SIAM-SEAS 2005 Minisymposium MSMM
Mathematics and Music

Friday 2:15-4:15

Organized by Martin Jones, College of Charleston jonesm@cofc.edu

Speakers are named first.

  1. 2:15-2:40 Tom Morley, Georgia Tech morley@math.gatech.edu
    Infinitely Ascending Tones

    In this talk we give several constructions of infinitely ascending tones, using ideas from Fourier analysis and fractals.

  2. 2:45-3:10 James Peterson, Mathematical Sciences, Clemson University and Linda Dzuris, Performing Arts, Clemson University
    Constraining Cognitive Models with Emotionally Labeled Musical Data

    A simple cognitive model is presented that is based on mediated interactions between cortex and the limbic system. Musical data that has been carefully designed to capture primitive emotional labelings in neutral and distinct affective modalities is used as training data to constrain the cognitive model's output to have desired emotional labels. The cognitive model can then be used to generate novel musical streams which can be interpreted as primitive compositional elements. The implications of the autonomous generation of such elements is then placed within the context of a theory of musical composition.

  3. 3:15-3:40 Barbra Gregory, UNC Chapel Hill and Catawba Valley Community College
    Entropy and Complexity in Music

    We examine the concepts of complexity and entropy and their application to musical structures and explore the difficulty of obtaining a conclusive measure of entropy for a musical system. A set of tools is applied to examples from modern composers, classical Western music, and traditional tribal customs. Ergodic theory techniques are used to find the entropy of musical performance structures left up to chance or choice. Techniques set forth by Lempel and Ziv, Pressing, and Lerdahl and Jackendoff to explore the complexity of rhythms are studied and applied. Finally, we consider the complexity of linguistic structure on a series of notes, first by counting the patterns that are allowed within that structure and then by defining a new measure of complexity inspired by the work of Pressing.

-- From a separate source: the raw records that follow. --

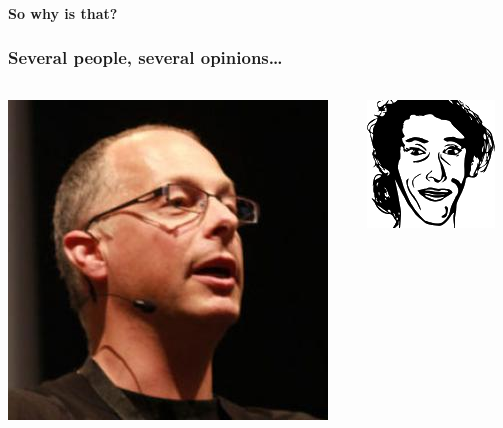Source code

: \documentclass[xcolor=dvipsnames]{beamer}
\begin{document}
\begin{frame}
\frametitle{}
{\Large \bf So why is that?}
\end{frame}

\begin{frame}
\frametitle{Several people, several opinions\dots}
\begin{columns}
\begin{column}{0.3\linewidth}
\includegraphics[width=0.9\linewidth]{figures/pieter_hintjens.jpg}
\end{column}

\begin{column}{0.3\linewidth}
\includegraphics[width=0.9\linewidth]{figures/gael_varoquaux.jpg}
\end{column}


\end{columns}
\end{frame}
\end{document}
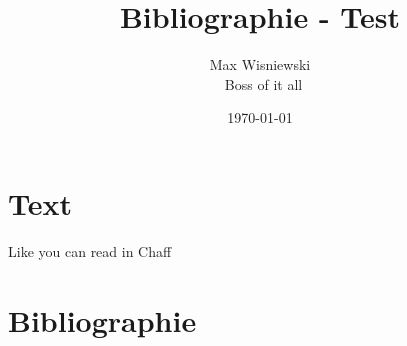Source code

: \documentclass[ngerman,a4paper,11pt]{article}
\title{Bibliographie - Test}
\author{Max Wisniewski\\~Boss of it all}
\date{\today}
\begin{document}
\maketitle

\section{Text}

Like you can read in Chaff~\cite{satsolver:chaff}

\section{Bibliographie}



\end{document}
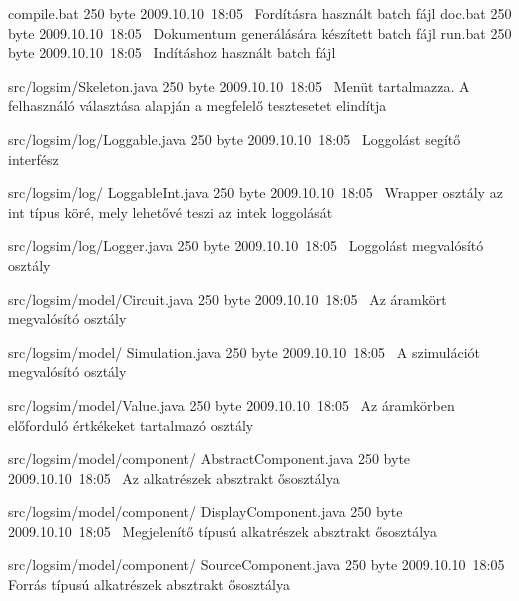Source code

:\begin{fajllista}

\fajl
{compile.bat} %
{250 byte} %
{2009.10.10~18:05~} %
{Fordításra használt batch fájl} %
\fajl
{doc.bat} %
{250 byte} %
{2009.10.10~18:05~} %
{Dokumentum generálására készített batch fájl} %
\fajl
{run.bat} %
{250 byte} %
{2009.10.10~18:05~} %
{Indításhoz használt batch fájl} %

\fajl
{src/logsim/Skeleton.java} %
{250 byte} %
{2009.10.10~18:05~} %
{Menüt tartalmazza. A felhasználó választása alapján a megfelelő tesztesetet elindítja} %

\fajl
{src/logsim/log/Loggable.java} %
{250 byte} %
{2009.10.10~18:05~} %
{Loggolást segítő interfész} %

\fajl
{src/logsim/log/\newline
LoggableInt.java} %
{250 byte} %
{2009.10.10~18:05~} %
{Wrapper osztály az int típus köré, mely lehetővé teszi az intek loggolását} %

\fajl
{src/logsim/log/Logger.java} %
{250 byte} %
{2009.10.10~18:05~} %
{Loggolást megvalósító osztály} %

\fajl
{src/logsim/model/Circuit.java} %
{250 byte} %
{2009.10.10~18:05~} %
{Az áramkört megvalósító osztály} %

\fajl
{src/logsim/model/\newline
Simulation.java} %
{250 byte} %
{2009.10.10~18:05~} %
{A szimulációt megvalósító osztály} %

\fajl
{src/logsim/model/Value.java} %
{250 byte} %
{2009.10.10~18:05~} %
{Az áramkörben előforduló értkékeket tartalmazó osztály} %

\fajl
{src/logsim/model/component/\newline
AbstractComponent.java} %
{250 byte} %
{2009.10.10~18:05~} %
{Az alkatrészek absztrakt ősosztálya} %

\fajl
{src/logsim/model/component/\newline
DisplayComponent.java} %
{250 byte} %
{2009.10.10~18:05~} %
{Megjelenítő típusú alkatrészek absztrakt ősosztálya} %

\fajl
{src/logsim/model/component/\newline
SourceComponent.java} %
{250 byte} %
{2009.10.10~18:05~} %
{Forrás típusú alkatrészek absztrakt ősosztálya} %


\end{fajllista}
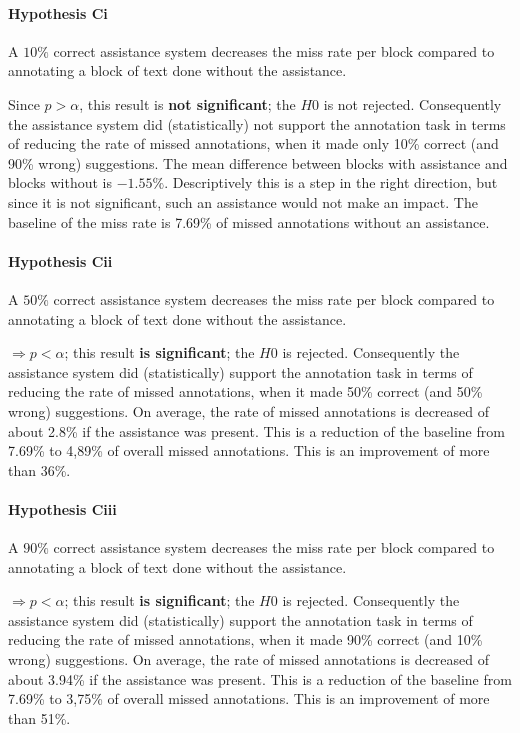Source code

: 	\paragraph{Hypothesis Ci}
	\lqq A \(10\%\) correct assistance system decreases the miss rate per block compared to annotating a block of text done without the assistance.\rqq

	Since \(p > \alpha\), this result is \textbf{not significant}; the $H0$ is not rejected.
	Consequently the assistance system did (statistically) not support the annotation task in terms of reducing the rate of missed annotations, when it made only 10\% correct (and 90\% wrong) suggestions. The mean difference between blocks with assistance and blocks without is $-1.55\%$. Descriptively this is a step in the right direction, but since it is not significant, such an assistance would not make an impact. The baseline of the miss rate is 7.69\% of missed annotations without an assistance.

	\paragraph{Hypothesis Cii}
	\lqq A \(50\%\) correct assistance system decreases the miss rate per block compared to annotating a block of text done without the assistance.\rqq

	\(\Rightarrow p < \alpha\); this result \textbf{is significant}; the $H0$ is rejected.
	Consequently the assistance system did (statistically) support the annotation task in terms of reducing the rate of missed annotations, when it made 50\% correct (and 50\% wrong) suggestions. On average, the rate of missed annotations is decreased of about 2.8\% if the assistance was present. This is a reduction of the baseline from 7.69\% to 4,89\% of overall missed annotations. This is an improvement of more than 36\%.

	\paragraph{Hypothesis Ciii}
	\lqq A \(90\%\) correct assistance system decreases the miss rate per block compared to annotating a block of text done without the assistance.\rqq

	\(\Rightarrow p < \alpha\); this result \textbf{is significant}; the $H0$ is rejected.
	Consequently the assistance system did (statistically) support the annotation task in terms of reducing the rate of missed annotations, when it made 90\% correct (and 10\% wrong) suggestions. On average, the rate of missed annotations is decreased of about 3.94\% if the assistance was present. This is a reduction of the baseline from 7.69\% to 3,75\% of overall missed annotations. This is an improvement of more than 51\%.



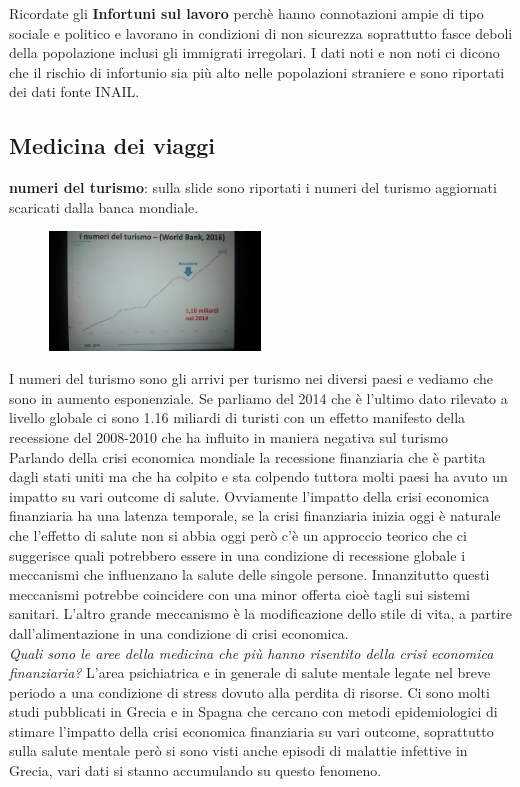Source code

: Ricordate gli \textbf{Infortuni sul lavoro} perchè hanno connotazioni
ampie di tipo sociale e politico e lavorano in condizioni di non
sicurezza soprattutto fasce deboli della popolazione inclusi gli
immigrati irregolari. I dati noti e non noti ci dicono che il rischio di
infortunio sia più alto nelle popolazioni straniere e sono riportati dei
dati fonte INAIL.

\subsection{Medicina dei viaggi}

\textbf{numeri del turismo}: sulla slide sono riportati i numeri del
turismo aggiornati scaricati dalla banca mondiale.

\begin{figure}[!ht]
\centering
	\includegraphics[width=0.5\textwidth]{27/image5.jpeg}
	\end{figure}
	
I numeri del turismo sono gli arrivi per turismo nei diversi paesi e
vediamo che sono in aumento esponenziale. Se parliamo del 2014 che è
l'ultimo dato rilevato a livello globale ci sono 1.16 miliardi di
turisti con un effetto manifesto della recessione del 2008-2010 che ha
influito in maniera negativa sul turismo\\
Parlando della crisi economica mondiale la recessione finanziaria che è
partita dagli stati uniti ma che ha colpito e sta colpendo tuttora molti
paesi ha avuto un impatto su vari outcome di salute. Ovviamente
l'impatto della crisi economica finanziaria ha una latenza temporale, se
la crisi finanziaria inizia oggi è naturale che l'effetto di salute non
si abbia oggi però c'è un approccio teorico che ci suggerisce quali
potrebbero essere in una condizione di recessione globale i meccanismi
che influenzano la salute delle singole persone. Innanzitutto questi
meccanismi potrebbe coincidere con una minor offerta cioè tagli sui
sistemi sanitari. L'altro grande meccanismo è la modificazione dello
stile di vita, a partire dall'alimentazione in una condizione di crisi
economica.\\
\emph{Quali sono le aree della medicina che più hanno risentito della
crisi economica finanziaria?} L'area psichiatrica e in generale di
salute mentale legate nel breve periodo a una condizione di stress
dovuto alla perdita di risorse. Ci sono molti studi pubblicati in Grecia
e in Spagna che cercano con metodi epidemiologici di stimare l'impatto
della crisi economica finanziaria su vari outcome, soprattutto sulla
salute mentale però si sono visti anche episodi di malattie infettive in
Grecia, vari dati si stanno accumulando su questo fenomeno.

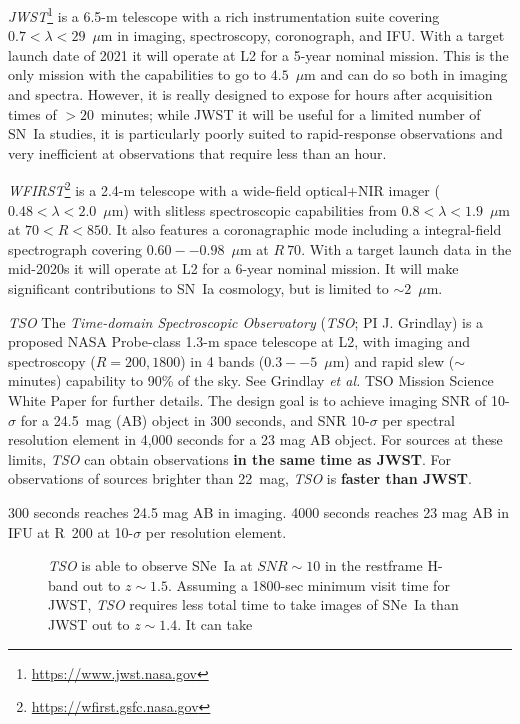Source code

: \documentclass[12pt,preprint]{aastex}
\newcommand{\snia}{SN~Ia\xspace}
\newcommand{\sneia}{SNe~Ia\xspace}
\begin{document}
{\it JWST}\footnote{\url{https://www.jwst.nasa.gov}} is a 6.5-m telescope with a rich instrumentation suite covering $0.7<\lambda<29$~$\mu$m in imaging, spectroscopy, coronograph, and IFU.  With a target launch date of 2021 it will operate at L2 for a 5-year nominal mission.  This is the only mission with the capabilities to go to $4.5$~$\mu$m and can do so both in imaging and spectra.  However, it is really designed to expose for hours after acquisition times of $>20$~minutes; while JWST it will be useful for a limited number of \snia studies, it is particularly poorly suited to rapid-response observations and very inefficient at observations that require less than an hour.

{\it WFIRST}\footnote{\url{https://wfirst.gsfc.nasa.gov}} is a 2.4-m telescope with a wide-field optical+NIR imager ($0.48<\lambda<2.0$~$\mu$m) with slitless spectroscopic capabilities from $0.8<\lambda<1.9$~$\mu$m at $70<R<850$.  It also features a coronagraphic mode including a integral-field spectrograph covering $0.60--0.98$~$\mu$m at $R~70$.  With a target launch data in the mid-2020s it will operate at L2 for a 6-year nominal mission.  It will make significant contributions to \snia cosmology, but is limited to $\sim2$~$\mu$m.

{\it TSO}
The {\it Time-domain Spectroscopic Observatory} ({\it TSO}; PI J. Grindlay) is a proposed NASA Probe-class 1.3-m space telescope at L2, with imaging and spectroscopy ($R=200, 1800$) in 4 bands ($0.3--5$~$\mu$m) and rapid slew ($\sim$minutes) capability to 90\% of the sky.  See Grindlay {\it et al.} TSO Mission Science White Paper for further details.  The design goal is to achieve imaging SNR of 10-$\sigma$ for a 24.5~mag (AB) object in 300 seconds, and SNR 10-$\sigma$ per spectral resolution element in 4,000 seconds for a 23 mag AB object.  For sources at these limits, {\it TSO} can obtain observations {\bf in the same time as JWST}.  For observations of sources brighter than 22~mag, {\it TSO} is {\bf faster than JWST}.


300 seconds reaches 24.5 mag AB in imaging.
4000 seconds reaches 23 mag AB in IFU at R~200 at 10-$\sigma$ per resolution element.

\begin{figure}
\caption{{\it TSO} is able to observe \sneia at $SNR\sim10$ in the restframe H-band out to $z\sim1.5$.  Assuming a 1800-sec minimum visit time for JWST, {\it TSO} requires less total time to take images of \sneia than JWST out to $z\sim1.4$.  It can take 
    \label{fig:tso_jwst}
}

\end{figure}
\end{document}
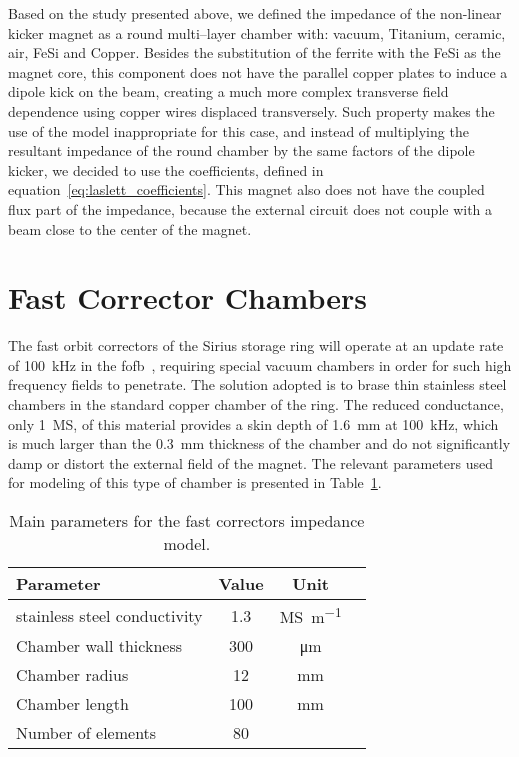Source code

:     Based on the study presented above, we defined the impedance of the non-linear kicker magnet as a round multi--layer chamber with: vacuum, Titanium, ceramic, air, FeSi and Copper. Besides the substitution of the ferrite with the FeSi as the magnet core, this component does not have the parallel copper plates to induce a dipole kick on the beam, creating a much more complex transverse field dependence using copper wires displaced transversely.  Such property makes the use of the  model inappropriate for this case, and instead of multiplying the resultant impedance of the round chamber by the same factors of the dipole kicker, we decided to use the  coefficients, defined in equation~\eqref{eq:laslett_coefficients}. This magnet also does not have the coupled flux part of the impedance, because the external circuit does not couple with a beam close to the center of the magnet.

\section{Fast Corrector Chambers}

    The fast orbit correctors of the Sirius storage ring will operate at an update rate of \SI{100}{\kilo\hertz} in the \gls{fofb}~\cite{Tavares2013}, requiring special vacuum chambers in order for such high frequency fields to penetrate. The solution adopted is to brase thin stainless steel chambers in the standard copper chamber of the ring. The reduced conductance, only \SI{1}{\mega\siemens}, of this material provides a skin depth of \SI{1.6}{\milli\meter} at \SI{100}{\kilo\hertz}, which is much larger than the \SI{0.3}{\milli\meter} thickness of the chamber and do not significantly damp or distort the external field of the magnet. The relevant parameters used for modeling of this type of chamber is presented in Table~\ref{tab:fast_correctors_chamber_parameters}.
    \begin{table}
        \centering
        \caption{Main parameters for the fast correctors impedance model.}
        \label{tab:fast_correctors_chamber_parameters}
        \begin{tabular}{lccc}
            \toprule
            Parameter            & Value      & Unit \\
            \midrule
            stainless steel conductivity      & 1.3  & \si{\mega\siemens\per\meter}\\
            Chamber wall thickness & 300  & \si{\micro\meter}\\
            Chamber radius       & 12   & \si{\milli\meter}\\
            Chamber length       & 100  & \si{\milli\meter}\\
            Number of elements   &  80  & \\
            \bottomrule
        \end{tabular}
    \end{table}

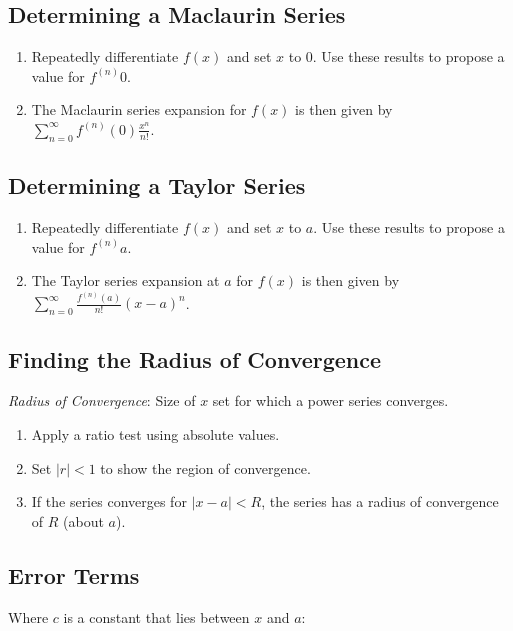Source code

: \documentclass[10pt,twoside,twocolumn]{article}
\begin{document}
\subsection{Determining a Maclaurin Series}
\begin{enumerate}
\item Repeatedly differentiate $f\left(x\right)$ and set $x$ to 0. Use
these results to propose a value for $f^{\left(n\right)}0$. 
\item The Maclaurin series expansion for $f\left(x\right)$ is then given
by $\sum_{n=0}^{\infty}f^{\left(n\right)}\left(0\right)\frac{x^{n}}{n!}$. 
\end{enumerate}

\subsection{Determining a Taylor Series}
\begin{enumerate}
\item Repeatedly differentiate $f\left(x\right)$ and set $x$ to $a$.
Use these results to propose a value for $f^{\left(n\right)}a$. 
\item The Taylor series expansion at $a$ for $f\left(x\right)$ is then
given by $\sum_{n=0}^{\infty}\frac{f^{\left(n\right)}\left(a\right)}{n!}\left(x-a\right)^{n}$. 
\end{enumerate}

\subsection{Finding the Radius of Convergence}

\emph{Radius of Convergence}: Size of $x$ set for which a power series
converges.
\begin{enumerate}
\item Apply a ratio test using absolute values. 
\item Set $\left|r\right|<1$ to show the region of convergence. 
\item If the series converges for $\left|x-a\right|<R$, the series has
a radius of convergence of $R$ (about $a$). 
\end{enumerate}

\subsection{Error Terms}

Where $c$ is a constant that lies between $x$ and $a$:
\end{document}
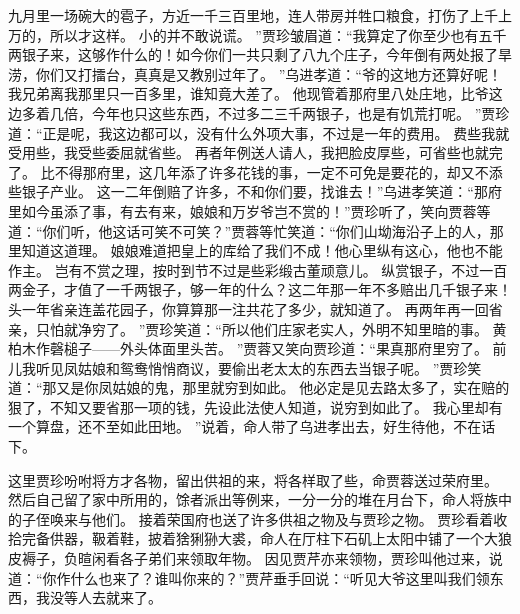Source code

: 九月里一场碗大的雹子，方近一千三百里地，连人带房并牲口粮食，打伤了上千上万的，所以才这样。
小的并不敢说谎。
”贾珍皱眉道：“我算定了你至少也有五千两银子来，这够作什么的！如今你们一共只剩了八九个庄子，今年倒有两处报了旱涝，你们又打擂台，真真是又教别过年了。
”乌进孝道：“爷的这地方还算好呢！我兄弟离我那里只一百多里，谁知竟大差了。
他现管着那府里八处庄地，比爷这边多着几倍，今年也只这些东西，不过多二三千两银子，也是有饥荒打呢。
”贾珍道：“正是呢，我这边都可以，没有什么外项大事，不过是一年的费用。
费些我就受用些，我受些委屈就省些。
再者年例送人请人，我把脸皮厚些，可省些也就完了。
比不得那府里，这几年添了许多花钱的事，一定不可免是要花的，却又不添些银子产业。
这一二年倒赔了许多，不和你们要，找谁去！”乌进孝笑道：“那府里如今虽添了事，有去有来，娘娘和万岁爷岂不赏的！”贾珍听了，笑向贾蓉等道：“你们听，他这话可笑不可笑？”贾蓉等忙笑道：“你们山坳海沿子上的人，那里知道这道理。
娘娘难道把皇上的库给了我们不成！他心里纵有这心，他也不能作主。
岂有不赏之理，按时到节不过是些彩缎古董顽意儿。
纵赏银子，不过一百两金子，才值了一千两银子，够一年的什么？这二年那一年不多赔出几千银子来！头一年省亲连盖花园子，你算算那一注共花了多少，就知道了。
再两年再一回省亲，只怕就净穷了。
”贾珍笑道：“所以他们庄家老实人，外明不知里暗的事。
黄柏木作磬槌子——外头体面里头苦。
”贾蓉又笑向贾珍道：“果真那府里穷了。
前儿我听见凤姑娘和鸳鸯悄悄商议，要偷出老太太的东西去当银子呢。
”贾珍笑道：“那又是你凤姑娘的鬼，那里就穷到如此。
他必定是见去路太多了，实在赔的狠了，不知又要省那一项的钱，先设此法使人知道，说穷到如此了。
我心里却有一个算盘，还不至如此田地。
”说着，命人带了乌进孝出去，好生待他，不在话下。
\par
这里贾珍吩咐将方才各物，留出供祖的来，将各样取了些，命贾蓉送过荣府里。
然后自己留了家中所用的，馀者派出等例来，一分一分的堆在月台下，命人将族中的子侄唤来与他们。
接着荣国府也送了许多供祖之物及与贾珍之物。
贾珍看着收拾完备供器，靸着鞋，披着猞猁狲大裘，命人在厅柱下石矶上太阳中铺了一个大狼皮褥子，负暄闲看各子弟们来领取年物。
因见贾芹亦来领物，贾珍叫他过来，说道：“你作什么也来了？谁叫你来的？”贾芹垂手回说：“听见大爷这里叫我们领东西，我没等人去就来了。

  4. 3:45-4:10 Sam Kaplan, UNC Asheville
    The Geometry of Post-tonal Music Theory

    In the early twentieth century, Schoenberg and his contemporaries developed a music theory based on tone classes rather than harmonic structure. The new theory, called post-tonal music theory, includes a short list of tranformations which preserve melodic intervals. These transformations correspond geometrically to rotations and flips of a dodecagon. The natural expansion of this notion for a melody is to rigid transformations of a n-dimensional toral lattice.